Collection entries
--- --- ---

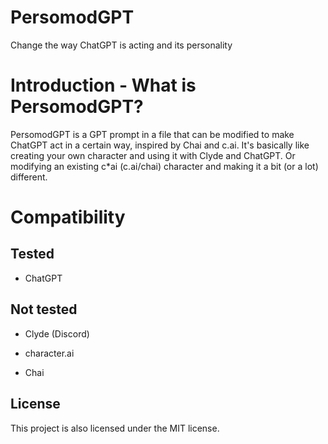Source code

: # PersomodGPT
Change the way ChatGPT is acting and its personality

# Introduction - What is PersomodGPT?
PersomodGPT is a GPT prompt in a file that can be modified to make ChatGPT act in a certain way, inspired by Chai and c.ai. It's basically like creating your own character and using it with Clyde and ChatGPT. Or modifying an existing c\*ai (c.ai/chai) character and making it a bit (or a lot) different.

# Compatibility
## Tested

- ChatGPT

## Not tested

- Clyde (Discord)

- character.ai

- Chai

## License
This project is also licensed under the MIT license.
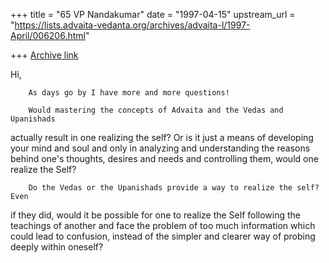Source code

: +++
title = "65 VP Nandakumar"
date = "1997-04-15"
upstream_url = "https://lists.advaita-vedanta.org/archives/advaita-l/1997-April/006206.html"

+++
[Archive link](https://lists.advaita-vedanta.org/archives/advaita-l/1997-April/006206.html)

Hi,

        As days go by I have more and more questions!

        Would mastering the concepts of Advaita and the Vedas and Upanishads
actually result in one realizing the self? Or is it just a means of developing
your mind and soul and only in analyzing and understanding the reasons behind
one's thoughts, desires and needs and controlling them, would one realize the
Self?

        Do the Vedas or the Upanishads provide a way to realize the self? Even
if they did, would it be possible for one to realize the Self following the
teachings of another and face the problem of too much information which could
lead to confusion, instead of the simpler and clearer way of probing deeply
within oneself?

--- --- ---

WORK REQUEST :: Check which lines of the entries hold the word "Vedas", then please give only how many there are.

RESPONSE AREA :: 2